* **PROBLEM TO SOLVE**:
In the listing below, find the line containing "F (1) =0,\quad" and the line containing "if Husband does", then copy exactly everything from the first through the second, except the pictures.
---
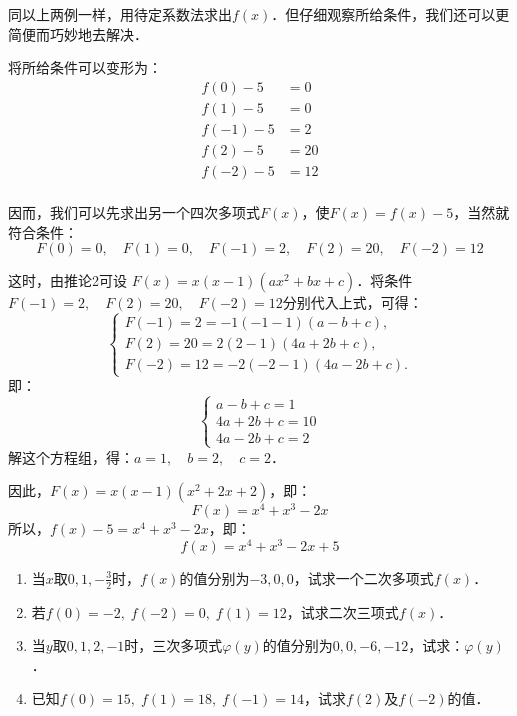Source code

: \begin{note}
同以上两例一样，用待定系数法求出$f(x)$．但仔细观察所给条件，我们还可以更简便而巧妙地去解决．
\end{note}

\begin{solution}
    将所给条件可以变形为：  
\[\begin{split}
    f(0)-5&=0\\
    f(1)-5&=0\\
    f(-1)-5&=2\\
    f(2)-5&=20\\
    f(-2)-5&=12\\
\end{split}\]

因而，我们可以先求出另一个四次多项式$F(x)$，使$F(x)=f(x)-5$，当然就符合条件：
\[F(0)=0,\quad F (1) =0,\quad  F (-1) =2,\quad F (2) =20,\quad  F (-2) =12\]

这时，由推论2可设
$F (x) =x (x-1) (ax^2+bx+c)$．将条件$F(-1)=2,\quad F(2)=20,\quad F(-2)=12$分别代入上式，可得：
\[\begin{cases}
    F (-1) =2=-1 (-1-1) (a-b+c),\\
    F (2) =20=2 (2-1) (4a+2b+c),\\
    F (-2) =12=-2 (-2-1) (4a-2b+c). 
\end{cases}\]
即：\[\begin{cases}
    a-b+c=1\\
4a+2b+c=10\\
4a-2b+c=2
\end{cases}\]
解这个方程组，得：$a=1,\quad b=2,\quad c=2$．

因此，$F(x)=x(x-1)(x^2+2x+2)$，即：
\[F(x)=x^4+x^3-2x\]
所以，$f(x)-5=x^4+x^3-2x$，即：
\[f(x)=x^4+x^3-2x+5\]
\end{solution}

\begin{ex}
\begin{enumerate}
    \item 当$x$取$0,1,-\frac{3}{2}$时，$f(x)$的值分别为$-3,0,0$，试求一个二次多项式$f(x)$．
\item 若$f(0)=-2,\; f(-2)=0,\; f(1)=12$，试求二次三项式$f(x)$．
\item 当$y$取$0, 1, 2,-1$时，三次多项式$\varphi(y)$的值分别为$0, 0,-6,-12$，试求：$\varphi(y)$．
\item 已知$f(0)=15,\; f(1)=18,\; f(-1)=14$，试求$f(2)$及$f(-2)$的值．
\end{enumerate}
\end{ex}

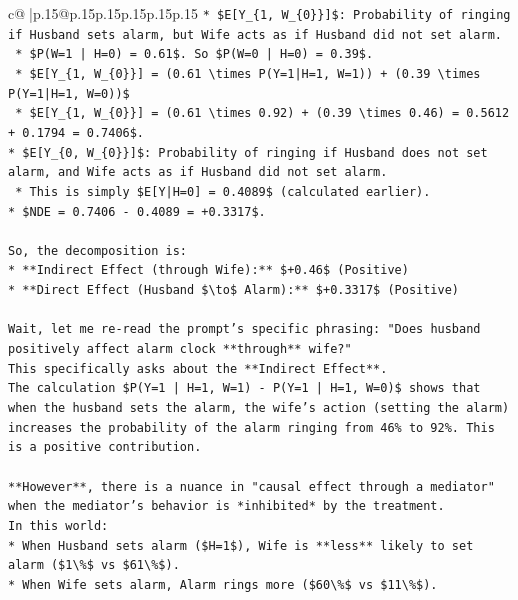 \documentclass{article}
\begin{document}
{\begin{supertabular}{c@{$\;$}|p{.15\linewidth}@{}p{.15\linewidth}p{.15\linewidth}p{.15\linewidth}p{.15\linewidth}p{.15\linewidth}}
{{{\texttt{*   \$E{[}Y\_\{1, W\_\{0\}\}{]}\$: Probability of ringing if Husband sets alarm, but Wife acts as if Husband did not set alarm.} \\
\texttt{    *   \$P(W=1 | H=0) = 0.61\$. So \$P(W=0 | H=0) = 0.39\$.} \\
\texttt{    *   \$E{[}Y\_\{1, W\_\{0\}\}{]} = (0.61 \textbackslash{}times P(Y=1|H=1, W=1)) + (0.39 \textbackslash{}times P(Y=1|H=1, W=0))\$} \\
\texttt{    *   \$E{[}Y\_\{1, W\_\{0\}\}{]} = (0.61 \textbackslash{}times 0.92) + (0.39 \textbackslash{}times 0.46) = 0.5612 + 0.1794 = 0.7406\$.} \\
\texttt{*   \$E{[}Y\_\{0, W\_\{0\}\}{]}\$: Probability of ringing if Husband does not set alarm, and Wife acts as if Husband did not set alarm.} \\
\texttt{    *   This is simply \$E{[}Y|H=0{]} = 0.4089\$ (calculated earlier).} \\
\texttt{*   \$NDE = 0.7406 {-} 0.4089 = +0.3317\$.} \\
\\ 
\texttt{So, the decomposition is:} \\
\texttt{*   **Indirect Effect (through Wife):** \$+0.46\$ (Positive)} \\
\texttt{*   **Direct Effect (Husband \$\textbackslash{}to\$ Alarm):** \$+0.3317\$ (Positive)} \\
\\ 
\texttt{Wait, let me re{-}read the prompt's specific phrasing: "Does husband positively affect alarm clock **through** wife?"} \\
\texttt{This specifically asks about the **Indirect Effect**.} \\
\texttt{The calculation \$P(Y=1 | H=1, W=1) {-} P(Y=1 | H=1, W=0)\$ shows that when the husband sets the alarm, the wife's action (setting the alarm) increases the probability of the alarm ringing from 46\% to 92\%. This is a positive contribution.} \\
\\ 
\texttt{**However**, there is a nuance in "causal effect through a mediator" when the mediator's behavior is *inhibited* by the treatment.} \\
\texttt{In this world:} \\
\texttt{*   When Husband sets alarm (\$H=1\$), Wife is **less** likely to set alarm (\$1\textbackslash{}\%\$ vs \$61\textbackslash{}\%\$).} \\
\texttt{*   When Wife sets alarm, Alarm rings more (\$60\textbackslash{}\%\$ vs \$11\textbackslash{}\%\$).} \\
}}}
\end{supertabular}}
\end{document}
---
* **TASK RESULT**:
\[F(0)=0,\quad F (1) =0,\quad  F (-1) =2,\quad F (2) =20,\quad  F (-2) =12\]

这时，由推论2可设
$F (x) =x (x-1) (ax^2+bx+c)$．将条件$F(-1)=2,\quad F(2)=20,\quad F(-2)=12$分别代入上式，可得：
\[\begin{cases}
    F (-1) =2=-1 (-1-1) (a-b+c),\\
    F (2) =20=2 (2-1) (4a+2b+c),\\
    F (-2) =12=-2 (-2-1) (4a-2b+c). 
\end{cases}\]
即：\[\begin{cases}
    a-b+c=1\\
4a+2b+c=10\\
4a-2b+c=2
\end{cases}\]
解这个方程组，得：$a=1,\quad b=2,\quad c=2$．

因此，$F(x)=x(x-1)(x^2+2x+2)$，即：
\[F(x)=x^4+x^3-2x\]
所以，$f(x)-5=x^4+x^3-2x$，即：
\[f(x)=x^4+x^3-2x+5\]
\end{solution}

\begin{ex}
\begin{enumerate}
    \item 当$x$取$0,1,-\frac{3}{2}$时，$f(x)$的值分别为$-3,0,0$，试求一个二次多项式$f(x)$．
\item 若$f(0)=-2,\; f(-2)=0,\; f(1)=12$，试求二次三项式$f(x)$．
\item 当$y$取$0, 1, 2,-1$时，三次多项式$\varphi(y)$的值分别为$0, 0,-6,-12$，试求：$\varphi(y)$．
\item 已知$f(0)=15,\; f(1)=18,\; f(-1)=14$，试求$f(2)$及$f(-2)$的值．
\end{enumerate}
\end{ex}

 \documentclass{article}
\begin{document}
{\begin{supertabular}{c@{$\;$}|p{.15\linewidth}@{}p{.15\linewidth}p{.15\linewidth}p{.15\linewidth}p{.15\linewidth}p{.15\linewidth}}
{{{\texttt{*   \$E{[}Y\_\{1, W\_\{0\}\}{]}\$: Probability of ringing if Husband sets alarm, but Wife acts as if Husband did not set alarm.} \\
\texttt{    *   \$P(W=1 | H=0) = 0.61\$. So \$P(W=0 | H=0) = 0.39\$.} \\
\texttt{    *   \$E{[}Y\_\{1, W\_\{0\}\}{]} = (0.61 \textbackslash{}times P(Y=1|H=1, W=1)) + (0.39 \textbackslash{}times P(Y=1|H=1, W=0))\$} \\
\texttt{    *   \$E{[}Y\_\{1, W\_\{0\}\}{]} = (0.61 \textbackslash{}times 0.92) + (0.39 \textbackslash{}times 0.46) = 0.5612 + 0.1794 = 0.7406\$.} \\
\texttt{*   \$E{[}Y\_\{0, W\_\{0\}\}{]}\$: Probability of ringing if Husband does not set alarm, and Wife acts as if Husband did not set alarm.} \\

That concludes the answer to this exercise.